- EXERCISE DESCRIPTION
Print only the lines below, from the very first to the one containing "- [Countdown Track](countdown-track.md)", exactly as they stand. Do not print pictures.

■ ■ ■ ■ ■ ■ ■

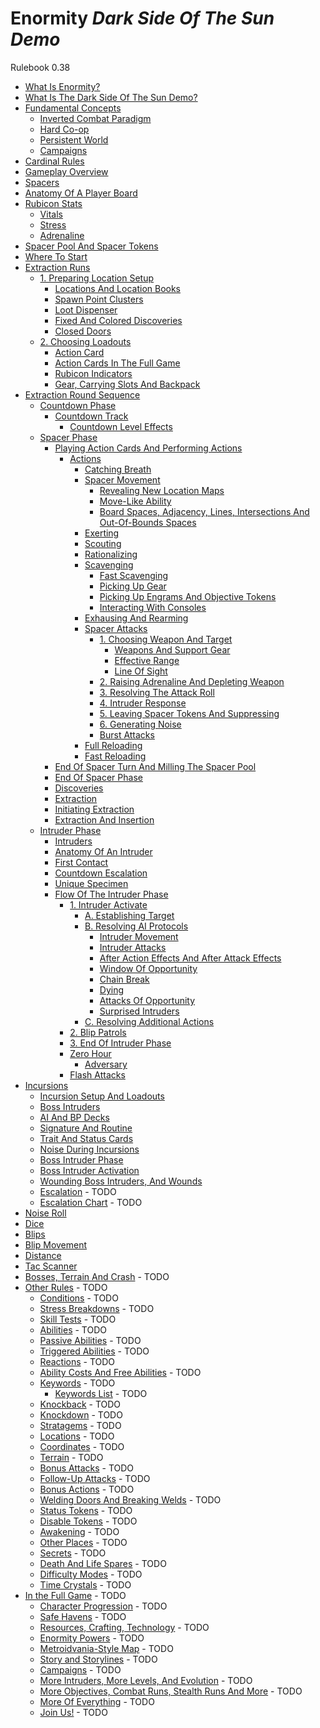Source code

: # Enormity _Dark Side Of The Sun Demo_

Rulebook 0.38

- [What Is Enormity?](what-is-enormity.md)
- [What Is The Dark Side Of The Sun Demo?](what-is-the-dark-side-of-the-sun-demo.md)
- [Fundamental Concepts](fundamental-concepts.md)
  - [Inverted Combat Paradigm](fundamental-concepts.md#inverted-combat-paradigm)
  - [Hard Co-op](fundamental-concepts.md#hard-co-op)
  - [Persistent World](fundamental-concepts.md#persistent-world)
  - [Campaigns](fundamental-concepts.md#campaigns)
- [Cardinal Rules](cardinal-rules.md)
- [Gameplay Overview](gameplay-overview.md)
- [Spacers](spacers.md)
- [Anatomy Of A Player Board](anatomy-of-a-player-board.md)
- [Rubicon Stats](rubicon-stats.md)
  - [Vitals](rubicon-stats.md#vitals)
  - [Stress](rubicon-stats.md#stress)
  - [Adrenaline](rubicon-stats.md#adrenaline)
- [Spacer Pool And Spacer Tokens](spacer-pool-and-spacer-tokens.md)
- [Where To Start](where-to-start.md)
- [Extraction Runs](extraction-runs.md)
  - [1. Preparing Location Setup](extraction-runs.md#1-preparing-location-setup)
    - [Locations And Location Books](locations-and-location-books.md)
    - [Spawn Point Clusters](spawn-point-clusters.md)
    - [Loot Dispenser](loot-dispenser.md)
    - [Fixed And Colored Discoveries](fixed-and-colored-discoveries.md)
    - [Closed Doors](closed-doors.md)
  - [2. Choosing Loadouts](extraction-runs.md#2-choosing-loadouts)
    - [Action Card](action-card.md)
    - [Action Cards In The Full Game](action-cards-in-the-full-game.md)
    - [Rubicon Indicators](rubicon-indicators.md)
    - [Gear, Carrying Slots And Backpack](gear-carrying-slots-and-backpack.md)
- [Extraction Round Sequence](extraction-round-sequence.md)
  - [Countdown Phase](countdown-phase.md)
    - [Countdown Track](countdown-track.md)
      - [Countdown Level Effects](countdown-level-effects.md)
  - [Spacer Phase](spacer-phase.md)
    - [Playing Action Cards And Performing Actions](playing-action-cards-and-performing-actions.md)
      - [Actions](actions.md)
        - [Catching Breath](catching-breath.md)
        - [Spacer Movement](spacer-movement.md)
          - [Revealing New Location Maps](spacer-movement.md#revealing-new-location-maps)
          - [Move-Like Ability](spacer-movement.md#move-like-ability)
          - [Board Spaces, Adjacency, Lines, Intersections And Out-Of-Bounds Spaces](board-spaces-adjacency-lines-intersections-and-out-of-bounds-spaces.md)
        - [Exerting](exerting.md)
        - [Scouting](scouting.md)
        - [Rationalizing](rationalizing.md)
        - [Scavenging](scavenging.md)
          - [Fast Scavenging](scavenging.md#fast-scavenging)
          - [Picking Up Gear](scavenging.md#picking-up-gear)
          - [Picking Up Engrams And Objective Tokens](scavenging.md#picking-up-engrams-and-objective-tokens)
          - [Interacting With Consoles](scavenging.md#interacting-with-consoles)
        - [Exhausing And Rearming](exhausting-and-rearming.md)
        - [Spacer Attacks](spacer-attacks.md)
          - [1. Choosing Weapon And Target](spacer-attacks.md#1-choosing-weapon-and-target)
            - [Weapons And Support Gear](weapons-and-support-gear.md)
            - [Effective Range](effective-range.md)
            - [Line Of Sight](line-of-sight.md)
          - [2. Raising Adrenaline And Depleting Weapon](spacer-attacks.md#2-raising-adrenaline-and-depleting-weapon)
          - [3. Resolving The Attack Roll](spacer-attacks.md#3-resolving-the-attack-roll)
          - [4. Intruder Response](spacer-attacks.md#4-intruder-responses)
          - [5. Leaving Spacer Tokens And Suppressing](spacer-attacks.md#5-leaving-spacer-tokens-and-suppressing)
          - [6. Generating Noise](spacer-attacks.md#6-generating-noise)
          - [Burst Attacks](spacer-attacks.md#burst-attacks)
        - [Full Reloading](full-reloading.md)
        - [Fast Reloading](fast-reloading.md)
    - [End Of Spacer Turn And Milling The Spacer Pool](end-of-spacer-turn-and-milling-the-spacer-pool.md)
    - [End Of Spacer Phase](end-of-spacer-phase.md)
    - [Discoveries](discoveries.md)
    - [Extraction](extraction.md)
    - [Initiating Extraction](initiating-extraction.md)
    - [Extraction And Insertion](extraction-and-insertion.md)
  - [Intruder Phase](intruder-phase.md)
    - [Intruders](intruder-phase.md#intruders)
    - [Anatomy Of An Intruder](anatomy-of-an-intruder.md)
    - [First Contact](first-contact.md)
    - [Countdown Escalation](countdown-escalation.md)
    - [Unique Specimen](unique-specimen.md)
    - [Flow Of The Intruder Phase](flow-of-the-intruder-phase.md)
      - [1. Intruder Activate](intruder-activate.md)
        - [A. Establishing Target](establishing-target.md)
        - [B. Resolving AI Protocols](resolving-ai-protocols.md)
          - [Intruder Movement](resolving-ai-protocols.md#intruder-movement)
          - [Intruder Attacks](resolving-ai-protocols.md#intruder-attacks)
          - [After Action Effects And After Attack Effects](resolving-ai-protocols.md#after-action-effects-and-after-attack-effects)
          - [Window Of Opportunity](resolving-ai-protocols.md#window-of-opportunity)
          - [Chain Break](resolving-ai-protocols.md#chain-break)
          - [Dying](resolving-ai-protocols.md#dying)
          - [Attacks Of Opportunity](resolving-ai-protocols.md#attacks-of-opportunity)
          - [Surprised Intruders](resolving-ai-protocols.md#surprised-intruders)
        - [C. Resolving Additional Actions](resolving-additional-actions.md)
      - [2. Blip Patrols](blip-patrols.md)
      - [3. End Of Intruder Phase](end-of-intruder-phase.md)
      - [Zero Hour](zero-hour.md)
        - [Adversary](zero-hour.md#adversary)
      - [Flash Attacks](flash-attacks.md)
- [Incursions](incursions.md)
  - [Incursion Setup And Loadouts](incursion-setup-and-loadouts.md)
  - [Boss Intruders](boss-intruders.md)
  - [AI And BP Decks](ai-and-bp-decks.md)
  - [Signature And Routine](signature-and-routine.md)
  - [Trait And Status Cards](trait-and-status-cards.md)
  - [Noise During Incursions](noise-during-incursions.md)
  - [Boss Intruder Phase](boss-intruder-phase.md)
  - [Boss Intruder Activation](boss-intruder-activation.md)
  - [Wounding Boss Intruders, And Wounds](wounding-boss-intruders-and-wounds.md)
  - [Escalation](escalation.md) - TODO
  - [Escalation Chart](escalation-chart.md) - TODO
- [Noise Roll](noise-roll.md)
- [Dice](dice.md)
- [Blips](blips.md)
- [Blip Movement](blip-movement.md)
- [Distance](distance.md)
- [Tac Scanner](tac-scanner.md)
- [Bosses, Terrain And Crash](bosses-terrain-and-crash.md) - TODO
- [Other Rules](other-rules.mdd) - TODO
  - [Conditions](conditions.md) - TODO
  - [Stress Breakdowns](stress-breakdowns.md) - TODO
  - [Skill Tests](skill-tests.md) - TODO
  - [Abilities](abilities.md) - TODO
  - [Passive Abilities](passive-abilities.md) - TODO
  - [Triggered Abilities](triggered-abilities.md) - TODO
  - [Reactions](reactions.md) - TODO
  - [Ability Costs And Free Abilities](abilities-costs-and-free-abilities.md) - TODO
  - [Keywords](keywords.md) - TODO
    - [Keywords List](keywords.md#keywords-list) - TODO
  - [Knockback](knockback.md) - TODO
  - [Knockdown](knockdown.md) - TODO
  - [Stratagems](stratagems.md) - TODO
  - [Locations](locations.md) - TODO
  - [Coordinates](coordinates.md) - TODO
  - [Terrain](terrain.md) - TODO
  - [Bonus Attacks](bonus-attacks.md) - TODO
  - [Follow-Up Attacks](follow-up-attacks.md) - TODO
  - [Bonus Actions](bonus-actions.md) - TODO
  - [Welding Doors And Breaking Welds](welding-doors-and-breaking-welds.md) - TODO
  - [Status Tokens](status-tokens.md) - TODO
  - [Disable Tokens](disable-tokens.md) - TODO
  - [Awakening](awakening.md) - TODO
  - [Other Places](other-places.md) - TODO
  - [Secrets](secrets.md) - TODO
  - [Death And Life Spares](death-and-life-spares.md) - TODO
  - [Difficulty Modes](difficulty-modes.md) - TODO
  - [Time Crystals](time-crystals.md) - TODO
- [In the Full Game](in-the-full-game.md) - TODO
  - [Character Progression](in-the-full-game.md) - TODO
  - [Safe Havens](in-the-full-game.md) - TODO
  - [Resources, Crafting, Technology](in-the-full-game.md) - TODO
  - [Enormity Powers](in-the-full-game.md) - TODO
  - [Metroidvania-Style Map](in-the-full-game.md) - TODO
  - [Story and Storylines](in-the-full-game.md) - TODO
  - [Campaigns](in-the-full-game.md) - TODO
  - [More Intruders, More Levels, And Evolution](in-the-full-game.md) - TODO
  - [More Objectives, Combat Runs, Stealth Runs And More](in-the-full-game.md) - TODO
  - [More Of Everything](in-the-full-game.md) - TODO
  - [Join Us!](in-the-full-game.md) - TODO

■ ■ ■ ■ ■ ■ ■

- EXERCISE ANSWER
Source code

: # Enormity _Dark Side Of The Sun Demo_

Rulebook 0.38

- [What Is Enormity?](what-is-enormity.md)
- [What Is The Dark Side Of The Sun Demo?](what-is-the-dark-side-of-the-sun-demo.md)
- [Fundamental Concepts](fundamental-concepts.md)
  - [Inverted Combat Paradigm](fundamental-concepts.md#inverted-combat-paradigm)
  - [Hard Co-op](fundamental-concepts.md#hard-co-op)
  - [Persistent World](fundamental-concepts.md#persistent-world)
  - [Campaigns](fundamental-concepts.md#campaigns)
- [Cardinal Rules](cardinal-rules.md)
- [Gameplay Overview](gameplay-overview.md)
- [Spacers](spacers.md)
- [Anatomy Of A Player Board](anatomy-of-a-player-board.md)
- [Rubicon Stats](rubicon-stats.md)
  - [Vitals](rubicon-stats.md#vitals)
  - [Stress](rubicon-stats.md#stress)
  - [Adrenaline](rubicon-stats.md#adrenaline)
- [Spacer Pool And Spacer Tokens](spacer-pool-and-spacer-tokens.md)
- [Where To Start](where-to-start.md)
- [Extraction Runs](extraction-runs.md)
  - [1. Preparing Location Setup](extraction-runs.md#1-preparing-location-setup)
    - [Locations And Location Books](locations-and-location-books.md)
    - [Spawn Point Clusters](spawn-point-clusters.md)
    - [Loot Dispenser](loot-dispenser.md)
    - [Fixed And Colored Discoveries](fixed-and-colored-discoveries.md)
    - [Closed Doors](closed-doors.md)
  - [2. Choosing Loadouts](extraction-runs.md#2-choosing-loadouts)
    - [Action Card](action-card.md)
    - [Action Cards In The Full Game](action-cards-in-the-full-game.md)
    - [Rubicon Indicators](rubicon-indicators.md)
    - [Gear, Carrying Slots And Backpack](gear-carrying-slots-and-backpack.md)
- [Extraction Round Sequence](extraction-round-sequence.md)
  - [Countdown Phase](countdown-phase.md)
    - [Countdown Track](countdown-track.md)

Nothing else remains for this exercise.